The details: SEC rules laid out last week require Chinese companies listed in the U.S. to face audits or risk delisting within three years — an escalation of a nearly two-decade old requirement.

  • Meanwhile, Beijing’s financial regulators are readying rules that will make it more onerous and costly for Chinese tech startups to list outside of China.

The backdrop: D.C., over the past five years, has cracked down on Chinese businesses and executives over national security and human rights concerns.

  • China’s economic development over the past three decades means the country no longer needs massive Wall Street deals like Didi.

What they’re saying: “[M]ore and more listings will occur [on Chinese stock exchanges], both due to China pulling companies home, as well as the U.S. pushing them out,” Gabriela Santos, global market strategist at J.P. Morgan Asset Management, tells Axios.

Threat level: “Absent a political solution,” all Chinese companies listed in the U.S. could be delisted within three years, says Brendan Ahern, chief investment officer of Krane Funds Advisors.

By the numbers: There were 248 Chinese companies listed on the three largest U.S. exchanges as of May 2021, according to the U.S.-China Economic and Security Review Commission.

  • The total market capitalization of these firms exceeded $2 trillion, or just under 10% of the NYSE’s 2020 equity market capitalization, according to the World Federation of Exchanges.

Be smart: Chinese companies are "stuck between a rock and a hard place," because Chinese law has prohibited them from undergoing audit reviews that will keep them listed — but the companies were allowed to list when it was known that they couldn't adhere to the reviews in the first place, Ahern notes.

  • The SEC, Nasdaq and NYSE declined to comment.
  • The Public Company Accounting Oversight Board oversees the audits and says on its site: “We remain concerned about our lack of access in China and will continue to pursue available options to support the interests of investors and the public.”
  • On Sunday, the China Securities Regulatory Commission issued a statement addressing the audit issue saying there's been cooperation between U.S. and Chinese policy makers and that they've "worked together on pilot inspection programs."

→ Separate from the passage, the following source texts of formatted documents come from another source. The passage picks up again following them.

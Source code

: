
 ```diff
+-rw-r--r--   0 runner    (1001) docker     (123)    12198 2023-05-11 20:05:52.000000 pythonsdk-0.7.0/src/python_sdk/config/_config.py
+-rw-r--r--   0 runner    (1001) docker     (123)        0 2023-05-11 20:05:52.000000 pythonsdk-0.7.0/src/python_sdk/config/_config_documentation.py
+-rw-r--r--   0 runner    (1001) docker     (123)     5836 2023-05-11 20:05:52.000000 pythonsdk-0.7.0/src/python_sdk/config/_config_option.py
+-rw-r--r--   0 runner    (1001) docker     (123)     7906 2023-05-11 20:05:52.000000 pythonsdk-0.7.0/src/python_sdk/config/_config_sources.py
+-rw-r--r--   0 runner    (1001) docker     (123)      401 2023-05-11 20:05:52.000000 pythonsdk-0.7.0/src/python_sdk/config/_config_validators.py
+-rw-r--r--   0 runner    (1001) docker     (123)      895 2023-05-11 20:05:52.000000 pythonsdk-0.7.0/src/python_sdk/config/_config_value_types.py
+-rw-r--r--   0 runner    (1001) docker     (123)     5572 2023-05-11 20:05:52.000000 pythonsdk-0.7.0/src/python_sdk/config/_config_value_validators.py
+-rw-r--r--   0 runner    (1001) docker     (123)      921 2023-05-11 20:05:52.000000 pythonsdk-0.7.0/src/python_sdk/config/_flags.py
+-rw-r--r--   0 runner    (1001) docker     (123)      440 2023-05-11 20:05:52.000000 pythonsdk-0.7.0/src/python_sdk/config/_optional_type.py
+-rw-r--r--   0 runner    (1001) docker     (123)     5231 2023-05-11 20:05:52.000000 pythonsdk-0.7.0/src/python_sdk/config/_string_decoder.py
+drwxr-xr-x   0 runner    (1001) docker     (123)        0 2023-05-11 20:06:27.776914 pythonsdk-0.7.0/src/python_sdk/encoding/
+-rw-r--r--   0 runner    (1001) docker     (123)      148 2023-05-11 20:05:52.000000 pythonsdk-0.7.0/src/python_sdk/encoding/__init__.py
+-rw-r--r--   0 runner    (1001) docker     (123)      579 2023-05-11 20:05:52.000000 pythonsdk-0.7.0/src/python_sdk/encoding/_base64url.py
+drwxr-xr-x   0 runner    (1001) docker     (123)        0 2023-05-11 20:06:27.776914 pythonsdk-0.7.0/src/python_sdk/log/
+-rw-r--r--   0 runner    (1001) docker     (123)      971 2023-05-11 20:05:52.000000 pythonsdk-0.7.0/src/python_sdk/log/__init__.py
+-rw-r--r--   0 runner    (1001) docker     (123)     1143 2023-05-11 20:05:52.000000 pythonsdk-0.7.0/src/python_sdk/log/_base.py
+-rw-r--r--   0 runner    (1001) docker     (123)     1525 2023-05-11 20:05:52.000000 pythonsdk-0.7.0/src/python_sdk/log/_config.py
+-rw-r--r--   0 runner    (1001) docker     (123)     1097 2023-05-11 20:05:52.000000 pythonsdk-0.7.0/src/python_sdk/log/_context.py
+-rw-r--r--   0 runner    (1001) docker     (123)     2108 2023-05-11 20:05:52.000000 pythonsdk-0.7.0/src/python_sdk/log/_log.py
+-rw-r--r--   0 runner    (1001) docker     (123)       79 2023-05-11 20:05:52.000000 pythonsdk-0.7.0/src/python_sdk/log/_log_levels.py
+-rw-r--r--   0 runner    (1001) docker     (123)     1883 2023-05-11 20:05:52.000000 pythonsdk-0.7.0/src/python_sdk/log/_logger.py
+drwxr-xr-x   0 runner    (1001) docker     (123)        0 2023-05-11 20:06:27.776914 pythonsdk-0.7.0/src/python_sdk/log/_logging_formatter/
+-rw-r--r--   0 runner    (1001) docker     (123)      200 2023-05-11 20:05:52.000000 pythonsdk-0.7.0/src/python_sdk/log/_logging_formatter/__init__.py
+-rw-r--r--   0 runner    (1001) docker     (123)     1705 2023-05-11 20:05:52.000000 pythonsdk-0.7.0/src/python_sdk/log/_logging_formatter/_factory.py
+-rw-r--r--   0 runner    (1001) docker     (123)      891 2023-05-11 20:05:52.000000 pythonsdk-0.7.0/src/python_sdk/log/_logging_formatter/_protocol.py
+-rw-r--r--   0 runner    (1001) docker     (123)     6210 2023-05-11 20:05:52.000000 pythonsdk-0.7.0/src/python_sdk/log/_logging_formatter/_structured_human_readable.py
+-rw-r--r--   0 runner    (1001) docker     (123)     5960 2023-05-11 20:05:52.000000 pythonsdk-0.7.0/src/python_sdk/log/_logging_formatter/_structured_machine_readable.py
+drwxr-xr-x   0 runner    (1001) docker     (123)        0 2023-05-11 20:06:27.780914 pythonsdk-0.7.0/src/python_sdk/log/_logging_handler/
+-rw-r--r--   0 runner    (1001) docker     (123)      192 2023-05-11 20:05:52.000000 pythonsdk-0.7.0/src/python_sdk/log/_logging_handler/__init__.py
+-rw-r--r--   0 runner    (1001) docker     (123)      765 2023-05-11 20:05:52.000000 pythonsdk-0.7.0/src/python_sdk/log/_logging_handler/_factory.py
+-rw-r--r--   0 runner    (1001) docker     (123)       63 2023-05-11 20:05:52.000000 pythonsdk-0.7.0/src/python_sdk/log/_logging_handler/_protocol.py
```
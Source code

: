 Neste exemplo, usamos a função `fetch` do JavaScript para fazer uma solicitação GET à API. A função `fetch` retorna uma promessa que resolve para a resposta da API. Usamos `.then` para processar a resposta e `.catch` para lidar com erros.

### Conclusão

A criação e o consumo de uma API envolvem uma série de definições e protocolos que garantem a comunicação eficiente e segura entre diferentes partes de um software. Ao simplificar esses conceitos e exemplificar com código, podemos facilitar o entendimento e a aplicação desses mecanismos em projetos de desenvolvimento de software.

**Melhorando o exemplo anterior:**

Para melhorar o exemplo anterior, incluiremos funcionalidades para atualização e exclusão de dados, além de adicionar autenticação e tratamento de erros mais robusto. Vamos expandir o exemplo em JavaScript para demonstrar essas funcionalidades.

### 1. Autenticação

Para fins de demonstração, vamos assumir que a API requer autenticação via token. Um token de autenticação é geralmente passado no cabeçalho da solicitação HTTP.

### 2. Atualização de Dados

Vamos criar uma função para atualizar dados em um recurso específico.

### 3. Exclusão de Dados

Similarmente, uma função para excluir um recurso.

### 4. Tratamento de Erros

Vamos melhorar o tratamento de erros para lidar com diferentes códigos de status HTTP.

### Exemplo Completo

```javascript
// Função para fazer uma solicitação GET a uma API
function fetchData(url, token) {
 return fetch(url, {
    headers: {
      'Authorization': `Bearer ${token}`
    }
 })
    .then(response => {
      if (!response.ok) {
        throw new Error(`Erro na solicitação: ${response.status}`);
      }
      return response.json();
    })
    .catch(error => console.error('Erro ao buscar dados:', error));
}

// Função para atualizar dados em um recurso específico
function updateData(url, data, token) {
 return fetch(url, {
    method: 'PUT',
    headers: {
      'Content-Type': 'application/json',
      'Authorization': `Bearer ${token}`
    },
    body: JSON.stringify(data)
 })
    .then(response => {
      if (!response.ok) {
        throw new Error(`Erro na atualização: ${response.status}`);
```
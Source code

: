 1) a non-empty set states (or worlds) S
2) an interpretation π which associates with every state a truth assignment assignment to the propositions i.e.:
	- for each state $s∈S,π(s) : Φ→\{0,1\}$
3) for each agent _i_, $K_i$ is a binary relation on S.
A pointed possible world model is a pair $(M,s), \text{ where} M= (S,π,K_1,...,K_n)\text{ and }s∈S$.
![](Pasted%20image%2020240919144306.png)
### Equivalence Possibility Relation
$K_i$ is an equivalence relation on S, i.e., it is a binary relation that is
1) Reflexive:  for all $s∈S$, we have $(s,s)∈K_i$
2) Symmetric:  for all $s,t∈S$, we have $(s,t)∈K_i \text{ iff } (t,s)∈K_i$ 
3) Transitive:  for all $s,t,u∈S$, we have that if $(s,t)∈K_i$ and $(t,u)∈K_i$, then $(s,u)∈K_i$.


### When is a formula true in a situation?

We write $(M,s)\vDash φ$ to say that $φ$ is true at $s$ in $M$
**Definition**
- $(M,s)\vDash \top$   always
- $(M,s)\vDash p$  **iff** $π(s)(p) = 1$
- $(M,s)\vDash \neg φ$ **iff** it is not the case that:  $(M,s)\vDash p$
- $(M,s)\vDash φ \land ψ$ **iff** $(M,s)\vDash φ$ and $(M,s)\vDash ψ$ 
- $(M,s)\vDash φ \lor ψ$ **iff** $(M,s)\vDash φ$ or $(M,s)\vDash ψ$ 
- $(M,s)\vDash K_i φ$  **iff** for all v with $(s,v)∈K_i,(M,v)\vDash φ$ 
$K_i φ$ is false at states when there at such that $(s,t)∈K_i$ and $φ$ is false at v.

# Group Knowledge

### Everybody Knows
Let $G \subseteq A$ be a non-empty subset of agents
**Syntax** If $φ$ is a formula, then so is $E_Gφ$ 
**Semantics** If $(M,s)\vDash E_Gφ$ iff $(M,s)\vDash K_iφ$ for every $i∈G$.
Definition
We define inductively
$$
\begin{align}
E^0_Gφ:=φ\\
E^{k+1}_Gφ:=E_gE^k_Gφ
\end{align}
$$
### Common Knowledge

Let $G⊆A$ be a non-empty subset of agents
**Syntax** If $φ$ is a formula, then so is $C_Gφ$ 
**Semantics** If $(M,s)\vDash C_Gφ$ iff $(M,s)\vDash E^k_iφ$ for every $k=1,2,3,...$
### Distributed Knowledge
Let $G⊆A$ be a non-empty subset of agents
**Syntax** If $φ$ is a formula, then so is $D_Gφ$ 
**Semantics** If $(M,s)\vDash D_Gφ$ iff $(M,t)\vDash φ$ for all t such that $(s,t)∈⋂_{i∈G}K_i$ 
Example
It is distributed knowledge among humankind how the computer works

What to watch: Shares of U.S. listed companies including Alibaba, JD.com and Baidu have all fallen this year amid this regulatory uncertainty and an economic slowdown in China.

  • Yes, but: Despite this year’s headlines and volatility in Chinese assets, “our discussions with institutional clients around adding Chinese assets to portfolios have only increased,” says Santos.

The bottom line: Securities regulators in the U.S. and China want to draw new rules of engagement that only push them further apart.